__Exercise requirements__. Among the lines below, tally those that contain "domain" and respond with the total only.

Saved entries
++++++++

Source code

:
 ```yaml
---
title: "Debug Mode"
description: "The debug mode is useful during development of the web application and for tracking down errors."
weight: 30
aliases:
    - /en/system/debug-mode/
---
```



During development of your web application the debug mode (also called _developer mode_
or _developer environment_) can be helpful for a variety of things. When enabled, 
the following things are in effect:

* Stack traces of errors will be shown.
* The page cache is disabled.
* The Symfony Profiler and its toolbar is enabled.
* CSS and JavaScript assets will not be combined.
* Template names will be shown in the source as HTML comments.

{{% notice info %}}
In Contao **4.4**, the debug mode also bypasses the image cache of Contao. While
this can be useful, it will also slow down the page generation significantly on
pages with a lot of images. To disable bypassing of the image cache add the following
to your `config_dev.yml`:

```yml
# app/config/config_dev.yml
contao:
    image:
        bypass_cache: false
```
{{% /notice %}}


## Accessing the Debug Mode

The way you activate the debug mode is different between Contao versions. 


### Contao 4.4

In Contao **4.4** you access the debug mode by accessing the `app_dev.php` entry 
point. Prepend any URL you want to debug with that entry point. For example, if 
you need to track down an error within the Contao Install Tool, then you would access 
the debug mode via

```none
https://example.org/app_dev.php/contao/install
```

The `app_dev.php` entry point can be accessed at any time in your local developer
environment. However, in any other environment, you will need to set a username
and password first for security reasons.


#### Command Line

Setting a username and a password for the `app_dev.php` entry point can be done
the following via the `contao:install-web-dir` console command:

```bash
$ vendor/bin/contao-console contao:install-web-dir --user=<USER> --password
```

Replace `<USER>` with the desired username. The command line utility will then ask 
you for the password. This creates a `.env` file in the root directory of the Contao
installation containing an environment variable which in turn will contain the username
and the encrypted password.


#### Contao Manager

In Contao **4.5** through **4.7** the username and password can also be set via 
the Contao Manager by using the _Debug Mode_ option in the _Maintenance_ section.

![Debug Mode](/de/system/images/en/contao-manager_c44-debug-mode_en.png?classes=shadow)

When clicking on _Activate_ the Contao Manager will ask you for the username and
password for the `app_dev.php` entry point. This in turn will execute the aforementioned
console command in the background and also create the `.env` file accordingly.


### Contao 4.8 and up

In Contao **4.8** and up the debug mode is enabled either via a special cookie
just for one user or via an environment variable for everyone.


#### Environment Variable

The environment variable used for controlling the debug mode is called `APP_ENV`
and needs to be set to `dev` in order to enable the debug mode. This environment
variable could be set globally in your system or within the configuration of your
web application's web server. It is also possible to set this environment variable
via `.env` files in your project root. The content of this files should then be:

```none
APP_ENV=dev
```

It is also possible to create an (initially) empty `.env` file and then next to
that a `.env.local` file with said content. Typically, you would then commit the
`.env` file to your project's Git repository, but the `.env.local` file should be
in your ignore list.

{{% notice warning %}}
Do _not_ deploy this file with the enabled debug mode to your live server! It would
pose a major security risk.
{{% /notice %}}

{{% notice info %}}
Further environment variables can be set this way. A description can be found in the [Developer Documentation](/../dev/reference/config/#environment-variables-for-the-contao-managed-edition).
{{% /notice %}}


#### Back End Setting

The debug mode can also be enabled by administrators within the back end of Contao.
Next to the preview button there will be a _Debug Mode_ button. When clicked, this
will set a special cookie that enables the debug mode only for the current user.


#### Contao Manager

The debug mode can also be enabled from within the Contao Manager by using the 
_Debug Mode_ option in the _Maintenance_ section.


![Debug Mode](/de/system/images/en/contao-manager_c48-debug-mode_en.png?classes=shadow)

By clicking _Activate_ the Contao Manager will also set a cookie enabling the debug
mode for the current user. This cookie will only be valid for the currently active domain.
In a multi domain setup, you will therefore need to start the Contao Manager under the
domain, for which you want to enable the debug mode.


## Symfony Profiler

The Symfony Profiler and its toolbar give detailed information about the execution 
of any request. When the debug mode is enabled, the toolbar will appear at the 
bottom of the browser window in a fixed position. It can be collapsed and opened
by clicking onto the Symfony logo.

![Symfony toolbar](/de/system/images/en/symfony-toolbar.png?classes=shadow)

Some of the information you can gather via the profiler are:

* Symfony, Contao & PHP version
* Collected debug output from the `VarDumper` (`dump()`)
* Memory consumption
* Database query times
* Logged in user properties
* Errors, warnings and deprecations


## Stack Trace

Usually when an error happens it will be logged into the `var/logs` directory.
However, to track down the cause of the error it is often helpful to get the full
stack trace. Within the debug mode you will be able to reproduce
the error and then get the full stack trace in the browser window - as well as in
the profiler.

++++++++

__Finished exercise__. 3